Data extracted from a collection
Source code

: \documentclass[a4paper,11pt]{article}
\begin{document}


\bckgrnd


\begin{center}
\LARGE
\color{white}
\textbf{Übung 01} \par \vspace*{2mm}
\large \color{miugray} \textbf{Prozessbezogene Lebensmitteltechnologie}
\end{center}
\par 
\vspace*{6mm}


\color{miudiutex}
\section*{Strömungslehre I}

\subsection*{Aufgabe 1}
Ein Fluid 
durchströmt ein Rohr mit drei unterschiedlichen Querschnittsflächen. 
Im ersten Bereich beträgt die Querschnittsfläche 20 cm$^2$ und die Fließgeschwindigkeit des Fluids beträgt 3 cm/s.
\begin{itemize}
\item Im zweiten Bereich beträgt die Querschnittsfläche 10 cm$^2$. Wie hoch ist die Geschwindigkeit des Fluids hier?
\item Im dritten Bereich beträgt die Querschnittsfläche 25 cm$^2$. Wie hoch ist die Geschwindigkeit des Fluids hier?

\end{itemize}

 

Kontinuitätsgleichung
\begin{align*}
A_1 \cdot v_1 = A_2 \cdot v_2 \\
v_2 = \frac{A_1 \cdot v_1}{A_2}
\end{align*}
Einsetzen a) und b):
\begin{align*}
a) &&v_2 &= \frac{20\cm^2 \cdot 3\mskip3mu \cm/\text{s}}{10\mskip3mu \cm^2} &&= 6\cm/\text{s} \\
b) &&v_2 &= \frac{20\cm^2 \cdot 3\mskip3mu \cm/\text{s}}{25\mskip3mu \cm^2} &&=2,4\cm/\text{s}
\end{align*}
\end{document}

PROBLEM REQUIREMENTS
Which lines run from the one containing "Im dritten Bereich" to the end of the entries above? Quote exactly those, and only those.

TASK SOLUTION
\item Im dritten Bereich beträgt die Querschnittsfläche 25 cm$^2$. Wie hoch ist die Geschwindigkeit des Fluids hier?

\end{itemize}

 

Kontinuitätsgleichung
\begin{align*}
A_1 \cdot v_1 = A_2 \cdot v_2 \\
v_2 = \frac{A_1 \cdot v_1}{A_2}
\end{align*}
Einsetzen a) und b):
\begin{align*}
a) &&v_2 &= \frac{20\cm^2 \cdot 3\mskip3mu \cm/\text{s}}{10\mskip3mu \cm^2} &&= 6\cm/\text{s} \\
b) &&v_2 &= \frac{20\cm^2 \cdot 3\mskip3mu \cm/\text{s}}{25\mskip3mu \cm^2} &&=2,4\cm/\text{s}
\end{align*}
\end{document}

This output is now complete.